From: Philippe Verdy (verdy_p@wanadoo.fr)
Date: Thu Dec 11 2003 - 14:26:25 EST

  • Next message: Elaine Keown: "Qumran scribal, again: http://ccat.sas.upenn.edu/rs/dss/marks/review.html"

    jon@hackcraft.net wrote:
    > Beginners, even young children, can get the concept of characters
    > being mapped to numbers. Certainly those young children that will
    > thrive on programming will have a fascination with this process in
    > and off itself (it's just like the kids-in-treehuts type cryptography
    > such kids often like).
    > (...)
    > I don't think characters -> numbers -> bytes -> bits is
    > particularly difficult as programming concepts go, or even é <=>
    > e + ´ when compared to many higher-level string handling activities
    > (regular expressions, bidirectional over-riding, and the subtler points
    > of case operations).
    >
    > Even so, I think it's making those two levels meet that is the biggest
    > stumbling block for beginners.

    Well, if you just consider the concept of writing and learning how to do
    it, the decomposition of the spoken language into words and letters with
    conventional signs to mark them which then creates a second meta-language
    applied to the initial spoken language is just a similar abstraction.

    If children can learn (sometimes with difficulty) how to write and read
    the language they have first learn to speak, with such decomposition
    models made of collections of glyphs, themselves composed in a more or
    less regular way with strokes, we can't assume that it's illogical to
    map grapheme clusters (the nearest model of the written form of languages)
    into abstract characters (that's what children learn at school when they
    learn orthographic and orthographic rules), then code points (similar to
    what they learn when they start collating words by ordering characters with
    more or less complex rules, the simplest one being as simple as counting
    numbers, just because it's necessary to learn how to search in a dictionnary
    or in a phone diary).

    Most literated people stop at this previous step, but then computer
    students learn about code units (what they learn when they start
    programming in most computer languages with completely arbitrary integer
    range limits), then streamed bytes (what they learn when they need to
    transmit their documents and find a way to interchange their local data).

    If there's something which seems natural for all literated people, excluding
    computer students that learn how to write computer programs, it's the level
    of abstraction of code points, not code units.

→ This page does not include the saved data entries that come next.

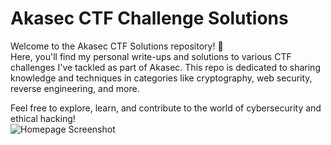 
# Akasec CTF Challenge Solutions

Welcome to the Akasec CTF Solutions repository! 🎯  
Here, you'll find my personal write-ups and solutions to various CTF challenges I've tackled as part of Akasec. This repo is dedicated to sharing knowledge and techniques in categories like cryptography, web security, reverse engineering, and more.  

Feel free to explore, learn, and contribute to the world of cybersecurity and ethical hacking!  
![Homepage Screenshot](https://media1.giphy.com/media/v1.Y2lkPTc5MGI3NjExOHNmcnR2enIzMnM0dzltb3lvMmVqcGNkZXVzaTB6cnpuc2V2MzZxZyZlcD12MV9pbnRlcm5hbF9naWZfYnlfaWQmY3Q9Zw/YQitE4YNQNahy/giphy.webp)
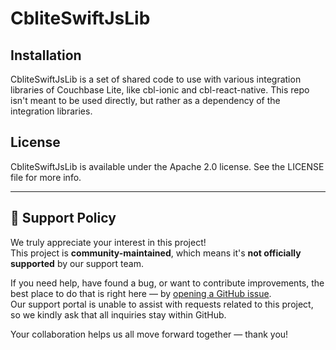 # CbliteSwiftJsLib

## Installation

CbliteSwiftJsLib is a set of shared code to use with various integration libraries of Couchbase Lite, like cbl-ionic and cbl-react-native.  This repo isn't meant to be used directly, but rather as a dependency of the integration libraries.

## License

CbliteSwiftJsLib is available under the Apache 2.0 license. See the LICENSE file for more info.

---

## 📢 Support Policy

We truly appreciate your interest in this project!  
This project is **community-maintained**, which means it's **not officially supported** by our support team.

If you need help, have found a bug, or want to contribute improvements, the best place to do that is right here — by [opening a GitHub issue](https://github.com/Couchbase-Ecosystem/cbl-js-swift/issues).  
Our support portal is unable to assist with requests related to this project, so we kindly ask that all inquiries stay within GitHub.

Your collaboration helps us all move forward together — thank you!
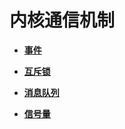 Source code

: # 内核通信机制<a name="ZH-CN_TOPIC_0000001124573873"></a>

-   **[事件](kernel-mini-basic-ipc-event.md)**  

-   **[互斥锁](kernel-mini-basic-ipc-mutex.md)**  

-   **[消息队列](kernel-mini-basic-ipc-queue.md)**  

-   **[信号量](kernel-mini-basic-ipc-sem.md)**  


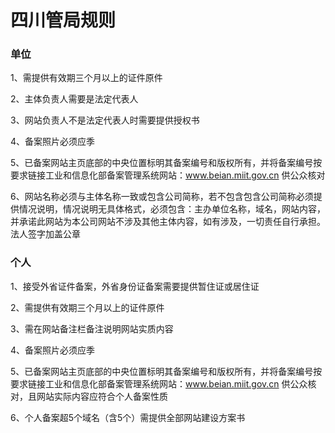 

# 四川管局规则

### 单位

1、需提供有效期三个月以上的证件原件                                                                                                              

2、主体负责人需要是法定代表人                                                                                                                                            

3、网站负责人不是法定代表人时需要提供授权书                                                                                                                                                                                                                                                                                                                                                                             

4、备案照片必须应季                                                                               

5、已备案网站主页底部的中央位置标明其备案编号和版权所有，并将备案编号按要求链接工业和信息化部备案管理系统网站：www.beian.miit.gov.cn 供公众核对

6、网站名称必须与主体名称一致或包含公司简称，若不包含包含公司简称必须提供情况说明，情况说明无具体格式，必须包含：主办单位名称，域名，网站内容，并承诺此网站为本公司网站不涉及其他主体内容，如有涉及，一切责任自行承担。法人签字加盖公章 

### 个人

1、接受外省证件备案，外省身份证备案需要提供暂住证或居住证                                                                                                              

2、需提供有效期三个月以上的证件原件                                                                                                                                                                                                                                  

3、需在网站备注栏备注说明网站实质内容                                                                                      

4、备案照片必须应季                                                                                          

5、已备案网站主页底部的中央位置标明其备案编号和版权所有，并将备案编号按要求链接工业和信息化部备案管理系统网站：www.beian.miit.gov.cn 供公众核对，且网站实际内容应符合个人备案性质 

6、个人备案超5个域名（含5个）需提供全部网站建设方案书
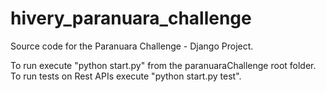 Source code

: # hivery_paranuara_challenge
Source code for the Paranuara Challenge - Django Project. 

To run execute "python start.py" from the paranuaraChallenge root folder. 
To run tests on Rest APIs execute "python start.py test". 

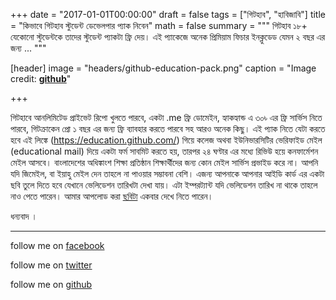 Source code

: +++
date = "2017-01-01T00:00:00"
draft = false
tags = ["গিটহাব", "হাবিজাবি"]
title = "কিভাবে গিটহাব  স্টুডেন্ট ডেভেলপার প্যাক নিবেন"
math = false
summary = """
গিটহাব ১৮+ যেকোনো স্টুডেন্টকে তাদের স্টুডেন্ট প্যাকটা ফ্রি দেয়। এই প্যাকেজে অনেক প্রিমিয়াম ফিচার ইনক্লুডেড যেমন ২ বছর এর জন্য ...
"""

[header]
image = "headers/github-education-pack.png"
caption = "Image credit: [**github**](https://github.com/)"

+++

গিটহাবে আনলিমিটেড প্রাইভেট রিপো খুলতে পারবে, একটা .me ফ্রি ডোমেইন, হ্যাকহ্যান্ড এ ৩০৳ এর ফ্রি সার্ভিস নিতে পারবে, গিটক্রাকেন প্রো ১ বছর এর জন্য ফ্রি ব্যাবহার করতে পারবে সহ আরও অনেক কিছু। এই প্যাক নিতে যেটা করতে হবে এই লিঙ্কে (https://education.github.com/) গিয়ে কলেজ অথবা ইউনিভারসিটির ভেরিফাইড মেইল (educational mail) দিয়ে একটা ফর্ম সাবমিট করতে হয়, তারপর ২৪ ঘণ্টার এর মধ্যে রিভিউ হয়ে কনফার্মেশন মেইল আসবে।  বাংলাদেশের অধিঙ্কাংশ শিক্ষা প্রতিষ্ঠান শিক্ষার্থীদের জন্য কোন মেইল সার্ভিস প্রভাইড করে না। আপনি যদি জিমেইল, বা ইয়াহু মেইল দেন তাহলে না পাওয়ার সম্ভাবনা বেশি। এজন্য আপনাকে আপনার আইডি কার্ড এর একটা ছবি তুলে দিতে হবে  যেখানে ভেলিডেশন তারিখটা দেখা যায়। এটা ইম্পরট্যান্ট যদি ভেলিডেশন তারিখ না থাকে তাহলে নাও পেতে পারেন। আমার আপলোড করা [ছবিটা](https://www.dropbox.com/s/5f58dy8rbe7xdhn/My-ID-CARD.png?dl=0) একবার দেখে নিতে পারেন।

ধন্যবাদ । 


----------


follow me on [facebook](https://www.facebook.com/shohan4556) 

follow me on [twitter](https://www.twitter.com/shohan4556)
 
follow me on [github](https://www.github.com/shohan4556) 
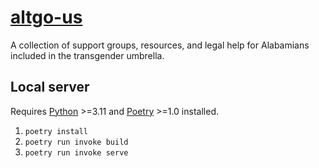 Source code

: # [altgo-us](altgo.us)

A collection of support groups, resources, and legal help for Alabamians included in the transgender umbrella.

## Local server

Requires [Python][python] >=3.11 and [Poetry][poetry] >=1.0 installed.

1. `poetry install`
2. `poetry run invoke build`
3. `poetry run invoke serve`

[altgo]: https://altgo.us "Alabama's Transgender and Gender Diversity Organizations"
[python]: https://www.python.org/ "Python"
[poetry]: https://python-poetry.org/ "Poetry"
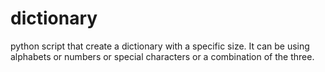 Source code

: # dictionary

python script that create a dictionary with a specific size. It can be using alphabets or numbers or special characters or a combination of the three.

Thanks this is exactly the
    main level at which Unicode and ISO10646 is working on.

    But it is also at that level (decomposition of grapheme clusters to
    abstract characters then into code points) that canonical equivalences and
    normalizing forms are occuring (I exclude there all considerations on code
    units including surrogates, and streamed bytes or bits).

    However the standard C/C++ "string" handling library does not operate at the

    codepoint level (and not even Java) but really in terms of code units
    (whatever their effective sizes in terms representable integer ranges, from
    1 bit to 32 bits, and even quite recently with 64 bit code units). It was
    not designed to operate on code points which is the natural level of
    abstraction for written languages.

    This means that C/C++ or Java strings are NOT a good abstraction of Unicode
    strings. Conformance to Unicode when only the code units level is
    implemented
    is an illusion: such computer languages were not designed to handle natively
    Unicode strings. So these computer languages cannot claim they "support and
    conform to Unicode".

    This is not true however for JavaScript/ECMA-script, and it should not be
    true
    for computer languages like XML, HTML and SGML which were designed
    specifically
    to correctly represent natural written languages.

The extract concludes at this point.